Given this issue, the following analytical challenges can arise. Generating spatial weight matrices based on distance using multiple observations of survey participants in the same area, such as households located in an identical location (or cluster), is not currently possible. This is mainly because multiple observations in the same location have identical information regarding longitude and latitude, so the distances between the observations become zero. Spatial regression assumes that every observation has unique location information. As such, a spatial weight matrix based on distance such as k-nearest neighbour or inverse distance cannot be generated in analyses using these data.

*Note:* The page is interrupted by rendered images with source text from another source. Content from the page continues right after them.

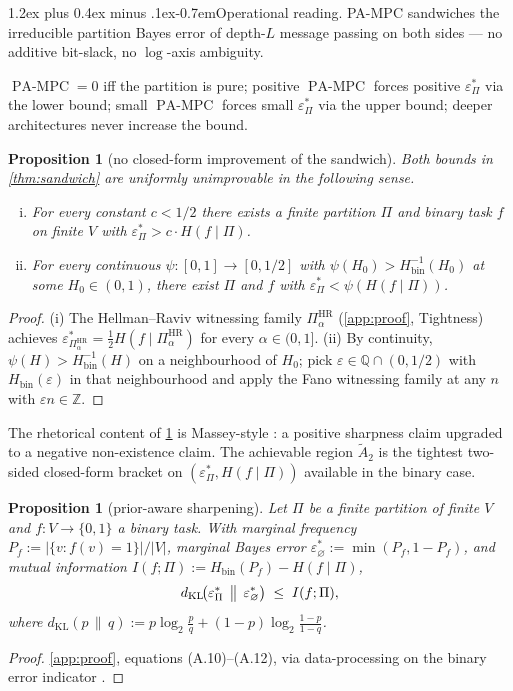 \documentclass[10pt]{article}
\makeatletter
\def\paragraph{\@startsection{paragraph}{4}{\z@}%
  {1.2ex plus 0.4ex minus .1ex}{-0.7em}{\normalsize\bf}}
\newtheorem{proposition}[theorem]{Proposition}
\theoremstyle{definition}
\theoremstyle{remark}
\newcommand{\Hbin}{H_{\mathrm{bin}}}
\newcommand{\eps}{\varepsilon}
\newcommand{\epsP}{\eps^{*}_{\Pi}}
\newcommand{\epsE}{\eps^{*}_{\varnothing}}
\newcommand{\PAMPC}{\operatorname{PA\text{-}MPC}}
\newcommand{\dKL}{d_{\mathrm{KL}}}
\makeatother
\begin{document}
\paragraph{Operational reading.}
PA-MPC sandwiches the irreducible partition Bayes error of depth-$L$
message passing on both sides --- no additive bit-slack, no
$\log$-axis ambiguity.

$\PAMPC = 0$ iff the partition is pure; positive $\PAMPC$ forces
positive $\epsP$ via the lower bound; small $\PAMPC$ forces small
$\epsP$ via the upper bound; deeper architectures never increase the
bound.

\begin{proposition}[no closed-form improvement of the sandwich]\label{prop:sharp}
Both bounds in \cref{thm:sandwich} are uniformly unimprovable in the
following sense.
\begin{enumerate}[(i)]
  \item For every constant $c < 1/2$ there exists a finite partition
    $\Pi$ and binary task $f$ on finite $V$ with
    $\epsP > c \cdot H(f \mid \Pi)$.
  \item For every \emph{continuous} $\psi : [0,1] \to [0, 1/2]$
    with $\psi(H_0) > \Hbin^{-1}(H_0)$ at some $H_0 \in (0, 1)$,
    there exist $\Pi$ and $f$ with $\epsP < \psi(H(f \mid \Pi))$.
\end{enumerate}
\end{proposition}
\begin{proof}
(i) The Hellman--Raviv witnessing family $\Pi_\alpha^{\mathrm{HR}}$
(\cref{app:proof}, Tightness) achieves
$\eps^{*}_{\Pi_\alpha^{\mathrm{HR}}} = \tfrac{1}{2} H(f \mid \Pi_\alpha^{\mathrm{HR}})$
for every $\alpha \in (0,1]$.
(ii) By continuity, $\psi(H) > \Hbin^{-1}(H)$ on a neighbourhood of
$H_0$; pick $\eps \in \mathbb{Q} \cap (0, 1/2)$ with $\Hbin(\eps)$ in
that neighbourhood and apply the Fano witnessing family at any $n$
with $\eps n \in \mathbb{Z}$.
\end{proof}

The rhetorical content of \cref{prop:sharp} is
Massey-style \citep[\S III]{massey1994}: a positive sharpness claim
upgraded to a negative non-existence claim. The achievable region
$\widetilde{A}_2$ is the tightest two-sided closed-form bracket on
$(\epsP, H(f \mid \Pi))$ available in the binary case.

\begin{proposition}[prior-aware sharpening]\label{prop:prior}
Let $\Pi$ be a finite partition of finite $V$ and $f : V \to \{0,1\}$
a binary task. With marginal frequency
$P_f := |\{v : f(v) = 1\}| / |V|$, marginal Bayes error
$\epsE := \min(P_f, 1 - P_f)$, and mutual information
$I(f ; \Pi) := \Hbin(P_f) - H(f \mid \Pi)$,
\[
  \dKL\!\bigl(\epsP \,\bigm\|\, \epsE\bigr) \;\le\; I(f ; \Pi),
\]
where $\dKL(p \,\|\, q) := p \log_2 \tfrac{p}{q} + (1-p) \log_2 \tfrac{1-p}{1-q}$.
\end{proposition}
\begin{proof}
\cref{app:proof}, equations (A.10)--(A.12), via
data-processing on the binary error indicator \citep{hanverdu1994}.
\end{proof}
\end{document}
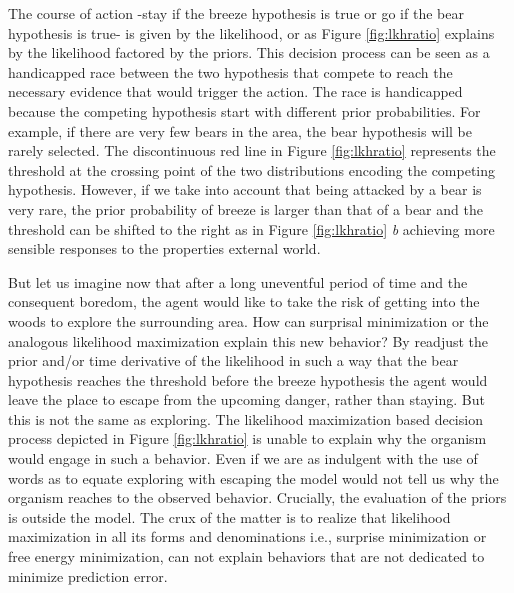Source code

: \documentclass[11pt,twocolumn]{article}
\begin{document}
The course of action -stay if the breeze hypothesis is true or go if the bear hypothesis is true- is given by the likelihood, or as Figure \ref{fig:lkhratio} explains by the likelihood factored by the priors. This decision process can be seen as a handicapped race between the two hypothesis that compete to reach the necessary evidence that would trigger the action. The race is handicapped because the competing hypothesis start with different prior probabilities. For example, if there are very few bears in the area, the bear hypothesis will be rarely selected. 
The discontinuous red line in  Figure \ref{fig:lkhratio} represents the threshold at the crossing point of the two distributions encoding the competing hypothesis. 
However, if we take into account that being attacked by a bear is very rare, the prior probability of breeze is larger than that of a bear and the threshold can be shifted to the right as in Figure  \ref{fig:lkhratio} \emph{b} achieving more sensible responses to the properties external world.
     
But let us imagine now that after a long uneventful period of time and the consequent boredom, the agent would like to take the risk of getting into the woods to explore the surrounding area. 
How can surprisal minimization or the analogous likelihood maximization explain this new behavior? By readjust the prior and/or time derivative of the likelihood in such a way that the bear hypothesis reaches the threshold before the breeze hypothesis the agent would leave the place to escape from the upcoming danger, rather than staying. But this is not the same as exploring. 
The likelihood maximization based decision process depicted in Figure \ref{fig:lkhratio} is unable to explain why the organism would engage in such a behavior. Even if we are as indulgent with the use of words as to equate exploring with escaping the model would not tell us why the organism reaches to the observed behavior. Crucially, the evaluation of the priors is outside the model. 
The crux of the matter is to realize that likelihood maximization in all its forms and denominations i.e., surprise minimization or free energy minimization, can not explain behaviors that are not dedicated to minimize prediction error.
\end{document}
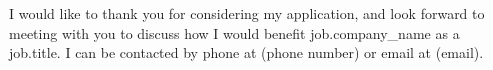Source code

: I would like to thank you for considering my application, and look forward to meeting with you to discuss how I would benefit {{job.company_name}} as a {{job.title}}. I can be contacted by phone at (phone number) or email at (email).
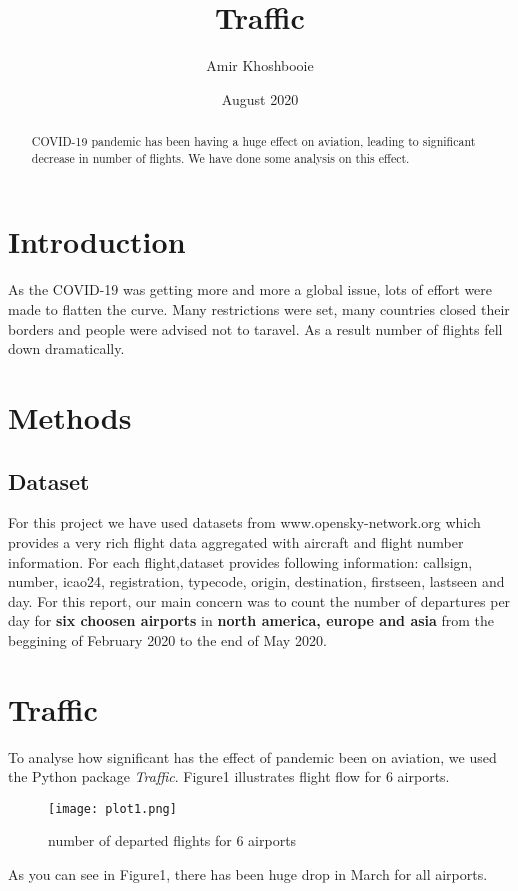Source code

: \documentclass[12pt, a4paper]{article}
\title{Traffic}
\author{Amir Khoshbooie}
\date{August 2020}
\begin{document}
\begin{abstract}
COVID-19 pandemic has been having a huge effect on aviation, leading to significant decrease in number of flights. We have done some analysis on this effect.
\end{abstract}
\maketitle

\section{Introduction}
As the COVID-19 was getting more and more a global issue, lots of effort were made to flatten the curve. Many restrictions were set, many countries closed their borders and people were advised not to taravel. As a result number of flights fell down dramatically.


\section{Methods}

\subsection{Dataset}

For this project we have used datasets from www.opensky-network.org  which provides a very rich flight data aggregated with aircraft and flight number information. For each flight,dataset provides following information: callsign, number, icao24, registration, typecode, origin, destination, firstseen, lastseen and day. For this report, our main concern was to count the number of departures per day for \textbf{six choosen airports} in \textbf{north america, europe and asia} from the beggining of February 2020 to the end of May 2020.

\section{Traffic}
To analyse how significant has the effect of pandemic been on aviation, we used the Python package \emph{Traffic}.
Figure1 illustrates flight flow for 6 airports.
\newpage
\vfill
\begin{figure}[h]
    \centering
    \texttt{[image: plot1.png]}
    \caption{number of departed flights for 6 airports}
    \label{fig:mesh1}
\end{figure}
\vfill
\clearpage
As you can see in Figure1, there has been huge drop in March for all airports.
\end{document}
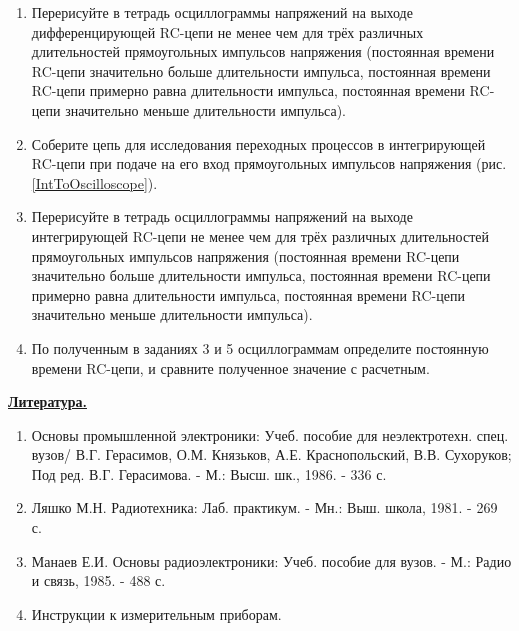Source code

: \documentclass[14pt,a4paper]{article}
\begin{document}
\begin{enumerate}
\item Перерисуйте в тетрадь осциллограммы напряжений на выходе
  дифференцирующей RC-цепи не менее чем для трёх различных длительностей
  прямоугольных импульсов напряжения (постоянная времени RC-цепи
  значительно больше длительности импульса, постоянная времени RC-цепи
  примерно равна длительности импульса, постоянная времени RC-цепи
  значительно меньше длительности импульса).
\item
  Соберите цепь для исследования переходных процессов в интегрирующей
  RC-цепи при подаче на его вход прямоугольных импульсов напряжения
  (рис. \ref{IntToOscilloscope}).
\item
  Перерисуйте в тетрадь осциллограммы напряжений на выходе интегрирующей
  RC-цепи не менее чем для трёх различных длительностей прямоугольных
  импульсов напряжения (постоянная времени RC-цепи значительно больше
  длительности импульса, постоянная времени RC-цепи примерно равна
  длительности импульса, постоянная времени RC-цепи значительно меньше
  длительности импульса).
\item
  По полученным в заданиях 3 и 5 осциллограммам определите постоянную
  времени RC-цепи, и сравните полученное значение с расчетным.
\end{enumerate}

\textbf{\underline{Литература.}}

\begin{enumerate}
\def\labelenumi{\arabic{enumi}.}
\item Основы   промышленной электроники: Учеб. пособие для неэлектротехн. спец. вузов/ В.Г. Герасимов, О.М. Князьков, А.Е. Краснопольский, В.В. Сухоруков; Под ред. В.Г. Герасимова. - М.: Высш. шк., 1986. - 336 с.
\item Ляшко М.Н. Радиотехника: Лаб. практикум. - Мн.: Выш. школа, 1981. - 269 с.
\item Манаев Е.И. Основы радиоэлектроники: Учеб. пособие для вузов. - М.: Радио и связь, 1985. - 488 с.
\item Инструкции к измерительным приборам.
\end{enumerate}
\end{document}
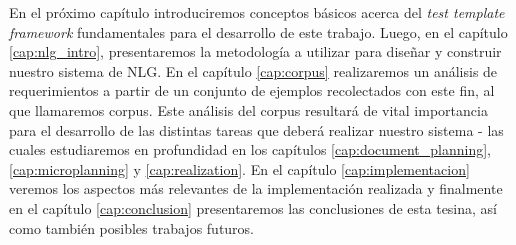 En el próximo capítulo introduciremos conceptos básicos acerca del \textit{test template framework} fundamentales para el desarrollo de este trabajo. Luego, en el capítulo \ref{cap:nlg_intro}, presentaremos la metodología a utilizar para diseñar y construir nuestro sistema de NLG. En el capítulo \ref{cap:corpus} realizaremos un análisis de requerimientos a partir de un conjunto de ejemplos recolectados con este fin, al que llamaremos corpus. Este análisis del corpus resultará de vital importancia para el desarrollo de las distintas tareas que deberá realizar nuestro sistema - las cuales estudiaremos en profundidad en los capítulos \ref{cap:document_planning}, \ref{cap:microplanning} y \ref{cap:realization}. En el capítulo \ref{cap:implementacion} veremos los aspectos más relevantes de la implementación realizada y finalmente en el capítulo \ref{cap:conclusion} presentaremos las conclusiones de esta tesina, así como también posibles trabajos futuros.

Moreover, it may not be possible to generate a spatial weight matrix since commonly used statistical packages have limitations in estimating a large size matrix. For example, the STATA statistical package limits the number of N to 11,000. Consequently, statistical packages that calculate spatial weight matrices such as ‘SPMAT’ [4] and ‘spwmatrix’ [5] do not function for datasets that exceed N = 11,000. Likewise, the limit of vectors that can be used within the R package is 2,147,483,647; however, this is not suitable for a 4 GB memory computer and inevitably requires additional memory [6]. One alternative is to use a special matrix language such as ‘Mata’ in STATA because Mata has no limits in calculating the matrix [7]; however, it can be burdensome for researchers to learn another statistical language. In practice, analyses of many national and international health survey datasets face both of these methodological challenges, and the existing literatures does not suggest a way of alleviating these challenges [8, 9, 10].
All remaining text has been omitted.